Scritto da Leonardo Debbia il 30.04.2018

Archeologi che indagano sul campo nel deserto Nefud dell’Arabia Saudita hanno scoperto un osso fossile di un antico membro della nostra specie, l’Homo sapiens.

Quest’osso rappresenta il più antico fossile di Homo sapiens datato rinvenuto al di fuori dell’Africa e del Levante immediatamente adiacente, e questo indica che le prime dispersioni degli esseri umani moderni in Eurasia erano state più frequenti e più varie di quanto si sia ritenuto fino ad oggi.

Ossa di dita di Homo sapiens rinvenute nel sito di Al Wusta, Arabia Saudita (crediti: Ian Cartwright)

Ossa di dita di Homo sapiens rinvenute nel sito di Al Wusta, Arabia Saudita (crediti: Ian Cartwright)

 

Finora si pensava infatti che le prime diffusioni di popolazioni in Eurasia non fossero andate a buon fine e si fossero limitate alle foreste mediterranee del Levante, praticamente alle porte dell’Africa.

La scoperta del sito di Al Wusta dimostra invece che le migrazioni fuori dal continente africano non furono affatto limitate e naturalmente produssero un numero di diffusioni più ampio di quanto si sia presunto.

I risultati, pubblicati su Nature Ecology and Evolution, descrivono in dettaglio la scoperta fatta nel sito di Al Wusta, un antico lago d’acqua dolce situato in quello che oggi è l’aridissimo deserto del Nefud.

Dal sito sono emersi numerosi fossili di animali, dagli enormi ippopotami alle minuscole lumache di acqua dolce, così come una notevole quantità di attrezzi di pietra fatti dagli esseri umani.

Tra questi ritrovamenti, è balzato all’occhio un fossile ben conservato, piccolo, lungo appena 3,2 centimetri che è stato immediatamente riconosciuto come un osso di un dito umano.

L’osso è stato scansionato in 3D e la sua forma è risultata paragonabile a varie altre ossa delle dita, anch’esse recenti, appartenenti a H. sapiens, esemplari di altre specie di primati e altre forme di ominidi, come i Neanderthal.

Le analisi hanno mostrato in modo esaustivo che l’osso era inequivocabilmente il più antico fossile umano ritrovato in Arabia e che apparteneva indubbiamente alla nostra stessa specie.

Ricorrendo agli isotopi dell’uranio come metodo di datazione, è stato impiegato un laser per creare fori microscopici nel fossile e misurare così i rapporti tra le minuscole tracce di elementi radioattivi.r I rapporti hanno rivelato che il fossile aveva un’età di 88mila anni.

Altre datazioni, effettuate dalle associazioni di animali e di sedimenti, convergevano verso una data ancora più antica, circa 90mila anni.

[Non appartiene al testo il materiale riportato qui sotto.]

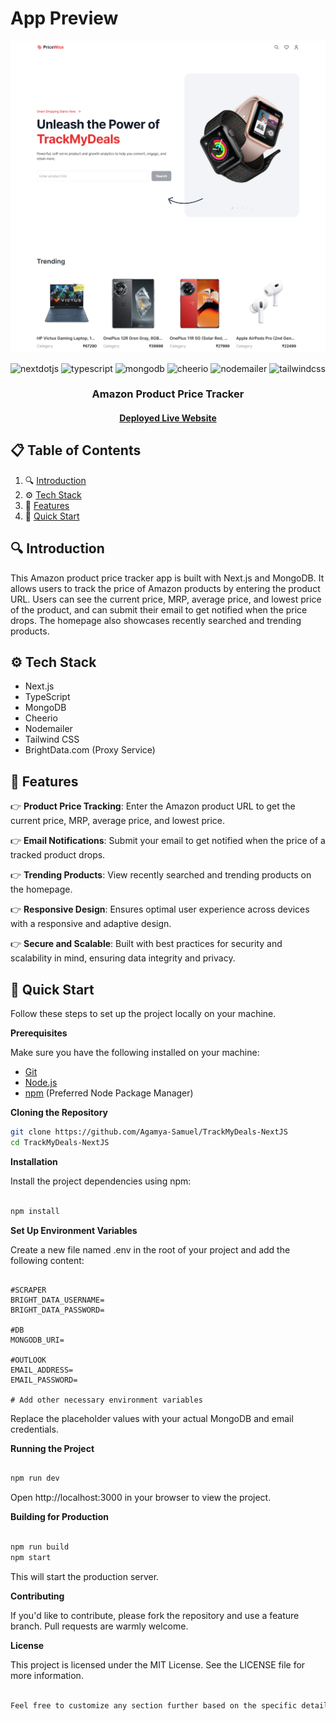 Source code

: # App Preview

![App Preview](track-mydeals.png)

<div align="center">

  <div>
    <img src="https://img.shields.io/badge/-Next_JS-black?style=for-the-badge&logoColor=white&logo=nextdotjs&color=000000" alt="nextdotjs" />
    <img src="https://img.shields.io/badge/-TypeScript-black?style=for-the-badge&logoColor=white&logo=typescript&color=007ACC" alt="typescript" />
    <img src="https://img.shields.io/badge/-MongoDB-black?style=for-the-badge&logoColor=white&logo=mongodb&color=47A248" alt="mongodb" />
    <img src="https://img.shields.io/badge/-Cheerio-black?style=for-the-badge&logoColor=white&logo=cheerio&color=FF6B6B" alt="cheerio" />
    <img src="https://img.shields.io/badge/-Nodemailer-black?style=for-the-badge&logoColor=white&logo=nodemailer&color=2D3748" alt="nodemailer" />
    <img src="https://img.shields.io/badge/-Tailwind_CSS-black?style=for-the-badge&logoColor=white&logo=tailwindcss&color=06B6D4" alt="tailwindcss" />
  </div>

  <h3 align="center">Amazon Product Price Tracker</h3>

  <h4><a href="https://trackmydeals.vercel.app/" target="_blank">Deployed Live Website</a></h4>
</div>

## 📋 <a name="table">Table of Contents</a>

1. 🔍 [Introduction](#introduction)
2. ⚙️ [Tech Stack](#tech-stack)
3. 🔋 [Features](#features)
4. 🚀 [Quick Start](#quick-start)

## <a name="introduction">🔍 Introduction</a>

This Amazon product price tracker app is built with Next.js and MongoDB. It allows users to track the price of Amazon products by entering the product URL. Users can see the current price, MRP, average price, and lowest price of the product, and can submit their email to get notified when the price drops. The homepage also showcases recently searched and trending products.

## <a name="tech-stack">⚙️ Tech Stack</a>

-   Next.js
-   TypeScript
-   MongoDB
-   Cheerio
-   Nodemailer
-   Tailwind CSS
-   BrightData.com (Proxy Service)

## <a name="features">🔋 Features</a>

👉 **Product Price Tracking**: Enter the Amazon product URL to get the current price, MRP, average price, and lowest price.

👉 **Email Notifications**: Submit your email to get notified when the price of a tracked product drops.

👉 **Trending Products**: View recently searched and trending products on the homepage.

👉 **Responsive Design**: Ensures optimal user experience across devices with a responsive and adaptive design.

👉 **Secure and Scalable**: Built with best practices for security and scalability in mind, ensuring data integrity and privacy.

## <a name="quick-start">🚀 Quick Start</a>

Follow these steps to set up the project locally on your machine.

**Prerequisites**

Make sure you have the following installed on your machine:

-   [Git](https://git-scm.com/)
-   [Node.js](https://nodejs.org/en)
-   [npm](https://npm.io/) (Preferred Node Package Manager)

**Cloning the Repository**

```bash
git clone https://github.com/Agamya-Samuel/TrackMyDeals-NextJS
cd TrackMyDeals-NextJS
```

**Installation**

Install the project dependencies using npm:

```bash

npm install
```

**Set Up Environment Variables**

Create a new file named .env in the root of your project and add the following content:

```env

#SCRAPER
BRIGHT_DATA_USERNAME=
BRIGHT_DATA_PASSWORD=

#DB
MONGODB_URI=

#OUTLOOK
EMAIL_ADDRESS=
EMAIL_PASSWORD=

# Add other necessary environment variables
```

Replace the placeholder values with your actual MongoDB and email credentials.

**Running the Project**

```bash

npm run dev
```

Open http://localhost:3000 in your browser to view the project.

**Building for Production**

```bash

npm run build
npm start
```

This will start the production server.

**Contributing**

If you'd like to contribute, please fork the repository and use a feature branch. Pull requests are warmly welcome.

**License**

This project is licensed under the MIT License. See the LICENSE file for more information.

```css

Feel free to customize any section further based on the specific details of your project.
```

Ulteriori analisi paleoambientali hanno anche rivelato che il sito era stato un lago d’acqua dolce in un antico ambiente di prateria, molto diverso dai deserti odierni.

L’autore leader dello studio, dr Huw Groucutt, dell’Università di Oxford, coadiuvato dai colleghi dell’Istituto Max Planck per la Scienza della storia umana, afferma: “Questa scoperta mostra incontrovertibilmente per la prima volta che i primi membri della nostra specie non si limitarono affatto al solo Levante, ma colonizzarono una vasta regione dell’Asia sud-occidentale.

La capacità di colonizzazione di queste popolazioni antiche mette seriamente in dubbio le teorie di coloro secondo cui le prime ‘uscite’ dall’Africa erano consistite in sparuti gruppi, i cui membri non si erano avventurati sui nuovi territori”.

Il prof. Michael Petraglia dell’Istituto Max Planck, aggiunge: “La penicsola arabica è stata per molto tempo considerata lontana dal palcoscenico principale dell’evoluzione umana. Questa scoperta rivaluta quella terra, restituendole un ruolo chiave per capire le nostre origini e la nostra espansione nel resto del mondo. Mentre continua il lavoro sul campo, in Arabia Saudita noi continuiamo a fare scoperte straordinarie”.